▶ TASK BRIEF
The full text of the records below, minus any pictures, should be given back word for word.

-=-=-

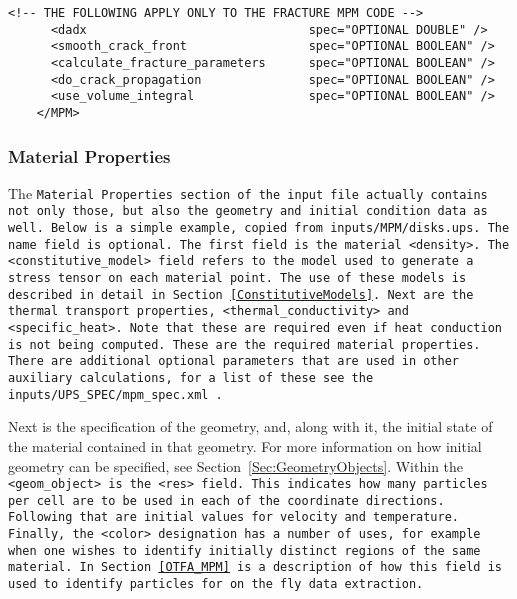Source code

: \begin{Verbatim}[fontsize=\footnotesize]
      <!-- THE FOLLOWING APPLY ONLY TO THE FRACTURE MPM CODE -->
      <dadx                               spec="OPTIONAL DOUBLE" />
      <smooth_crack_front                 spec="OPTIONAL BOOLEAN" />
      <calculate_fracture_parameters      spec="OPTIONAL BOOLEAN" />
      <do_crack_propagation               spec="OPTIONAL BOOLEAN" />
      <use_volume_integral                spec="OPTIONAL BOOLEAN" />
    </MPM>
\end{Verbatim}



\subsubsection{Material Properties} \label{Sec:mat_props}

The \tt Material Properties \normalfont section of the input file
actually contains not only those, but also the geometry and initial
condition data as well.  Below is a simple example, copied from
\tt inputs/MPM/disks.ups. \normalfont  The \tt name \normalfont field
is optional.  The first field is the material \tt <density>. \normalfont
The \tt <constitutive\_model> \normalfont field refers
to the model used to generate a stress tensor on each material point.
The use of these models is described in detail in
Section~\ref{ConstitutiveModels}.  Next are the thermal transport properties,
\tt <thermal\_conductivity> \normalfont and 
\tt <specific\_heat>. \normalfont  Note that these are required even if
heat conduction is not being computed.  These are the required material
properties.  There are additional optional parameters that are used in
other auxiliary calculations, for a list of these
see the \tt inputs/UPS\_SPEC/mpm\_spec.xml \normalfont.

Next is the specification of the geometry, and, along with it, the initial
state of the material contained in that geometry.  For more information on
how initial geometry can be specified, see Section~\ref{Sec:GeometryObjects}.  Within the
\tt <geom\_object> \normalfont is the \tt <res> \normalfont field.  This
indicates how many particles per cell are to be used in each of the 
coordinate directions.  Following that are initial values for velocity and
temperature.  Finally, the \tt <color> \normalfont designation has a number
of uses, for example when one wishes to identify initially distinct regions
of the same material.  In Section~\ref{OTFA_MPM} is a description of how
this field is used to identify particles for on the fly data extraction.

-=-=-

▶ RESULT
Source code

: \begin{Verbatim}[fontsize=\footnotesize]
      <!-- THE FOLLOWING APPLY ONLY TO THE FRACTURE MPM CODE -->
      <dadx                               spec="OPTIONAL DOUBLE" />
      <smooth_crack_front                 spec="OPTIONAL BOOLEAN" />
      <calculate_fracture_parameters      spec="OPTIONAL BOOLEAN" />
      <do_crack_propagation               spec="OPTIONAL BOOLEAN" />
      <use_volume_integral                spec="OPTIONAL BOOLEAN" />
    </MPM>
\end{Verbatim}



\subsubsection{Material Properties} \label{Sec:mat_props}

The \tt Material Properties \normalfont section of the input file
actually contains not only those, but also the geometry and initial
condition data as well.  Below is a simple example, copied from
\tt inputs/MPM/disks.ups. \normalfont  The \tt name \normalfont field
is optional.  The first field is the material \tt <density>. \normalfont
The \tt <constitutive\_model> \normalfont field refers
to the model used to generate a stress tensor on each material point.
The use of these models is described in detail in
Section~\ref{ConstitutiveModels}.  Next are the thermal transport properties,
\tt <thermal\_conductivity> \normalfont and 
\tt <specific\_heat>. \normalfont  Note that these are required even if
heat conduction is not being computed.  These are the required material
properties.  There are additional optional parameters that are used in
other auxiliary calculations, for a list of these
see the \tt inputs/UPS\_SPEC/mpm\_spec.xml \normalfont.

Next is the specification of the geometry, and, along with it, the initial
state of the material contained in that geometry.  For more information on
how initial geometry can be specified, see Section~\ref{Sec:GeometryObjects}.  Within the
\tt <geom\_object> \normalfont is the \tt <res> \normalfont field.  This
indicates how many particles per cell are to be used in each of the 
coordinate directions.  Following that are initial values for velocity and
temperature.  Finally, the \tt <color> \normalfont designation has a number
of uses, for example when one wishes to identify initially distinct regions
of the same material.  In Section~\ref{OTFA_MPM} is a description of how
this field is used to identify particles for on the fly data extraction.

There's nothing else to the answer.